→ **Provided information**:
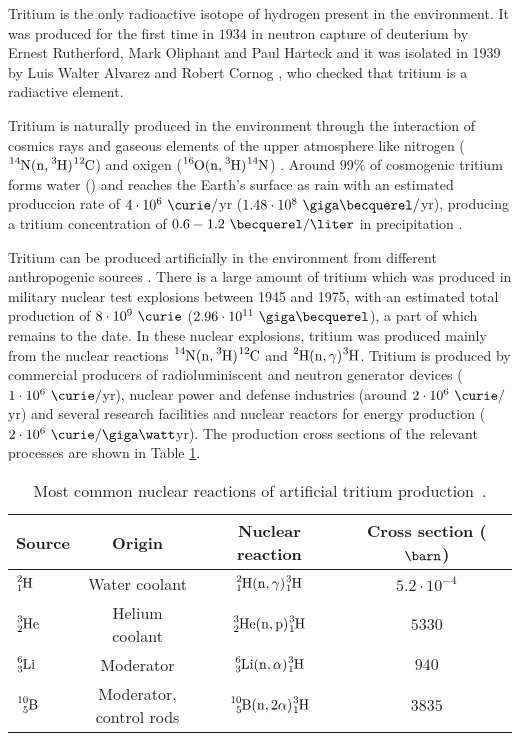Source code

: Tritium is the only radioactive isotope of hydrogen present in the environment. It was produced for the first time in $1934$ in neutron capture of deuterium by Ernest Rutherford, Mark Oliphant and Paul Harteck \cite{TritiumDiscovery} and it was isolated in 1939 by Luis Walter Alvarez and Robert Cornog \cite{TritiumIsolate}, who checked that tritium is a radiactive element. 

Tritium is naturally produced in the environment through the interaction of cosmics rays and gaseous elements of the upper atmosphere like nitrogen ($\ce{^{14}N}(\ce{n},\ce{^{3}H})\ce{^{12}C}$) \cite{TritiumHandling} and oxigen ($\ce{^{16}O}(\ce{n},\ce{^{3}H})\ce{^{14}N}$) \cite{OxigenTritium}. Around 99\% of cosmogenic tritium forms water () and reaches the Earth's surface as rain with an estimated produccion rate of $4\cdot 10^6 ~\curie/$yr ($1.48 \cdot 10^8 ~\giga\becquerel/$yr), producing a tritium concentration of $0.6-1.2~\becquerel/\liter$ in precipitation \cite{CommonEmissionTritium, TritiumHandling}. 

Tritium can be produced artificially in the environment from different anthropogenic sources \cite{CommonEmissionTritium, TritiumHandling}. There is a large amount of tritium which was produced in military nuclear test explosions between 1945 and 1975, with an estimated total production of $8 \cdot 10^9~\curie$ ($2.96 \cdot 10^{11}~\giga\becquerel$), a part of which remains to the date. In these nuclear explosions, tritium was produced mainly from the nuclear reactions $\ce{^{14}N}(\ce{n},\ce{^{3}H})\ce{^{12}C}$ and $\ce{^{2}H}(\ce{n},\gamma)\ce{^{3}H}$. Tritium is produced by commercial producers of radioluminiscent and neutron generator devices ($1 \cdot 10^6~\curie/$yr), nuclear power and defense industries (around $2 \cdot 10^6~\curie/$yr) and several research facilities and nuclear reactors for energy production ($2 \cdot 10^6~\curie/\giga\watt$yr). The production cross sections of the relevant processes are shown in Table \ref{tab:NuclearReactionsTritiumProduction}.

\begin{table}[htbp]
\centering{}%
\begin{tabular}{lccc}
\toprule 
Source & Origin & Nuclear reaction & Cross section ($\barn$)\tabularnewline
\midrule
\midrule 
$\ce{^{2}_{1}H}$ & Water coolant & $\ce{^{2}_{1}H}(\ce{n},\gamma)\ce{^{3}_{1}H}$ & $5.2 \cdot{} 10^{-4}$ \tabularnewline
$\ce{^{3}_{2}He}$ & Helium coolant & $\ce{^{3}_{2}He}(\ce{n},\ce{p})\ce{^{3}_{1}H}$ & $5330$ \tabularnewline
\vspace{0.1cm}$\ce{^{6}_{3}Li}$ & Moderator & $\ce{^{6}_{3}Li}(\ce{n},\alpha)\ce{^{3}_{1}H}$ & $940$ \tabularnewline
$\ce{^{10}_{5}B}$ & \parbox{8em}{\centering Moderator,\\ control rods} & $\ce{^{10}_{5}B}(\ce{n},2\alpha)\ce{^{3}_{1}H}$ & $3835$ \tabularnewline 
\bottomrule
\end{tabular}
\caption{Most common nuclear reactions of artificial tritium production~\cite{CommonEmissionTritium}.}
\label{tab:NuclearReactionsTritiumProduction}
\end{table}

→ **Task statement**:
Find the word "tabularnewline" in the entries, and copy every line it shows up in.

→ **Exercise result**:
Source & Origin & Nuclear reaction & Cross section ($\barn$)\tabularnewline
$\ce{^{2}_{1}H}$ & Water coolant & $\ce{^{2}_{1}H}(\ce{n},\gamma)\ce{^{3}_{1}H}$ & $5.2 \cdot{} 10^{-4}$ \tabularnewline
$\ce{^{3}_{2}He}$ & Helium coolant & $\ce{^{3}_{2}He}(\ce{n},\ce{p})\ce{^{3}_{1}H}$ & $5330$ \tabularnewline
\vspace{0.1cm}$\ce{^{6}_{3}Li}$ & Moderator & $\ce{^{6}_{3}Li}(\ce{n},\alpha)\ce{^{3}_{1}H}$ & $940$ \tabularnewline
$\ce{^{10}_{5}B}$ & \parbox{8em}{\centering Moderator,\\ control rods} & $\ce{^{10}_{5}B}(\ce{n},2\alpha)\ce{^{3}_{1}H}$ & $3835$ \tabularnewline 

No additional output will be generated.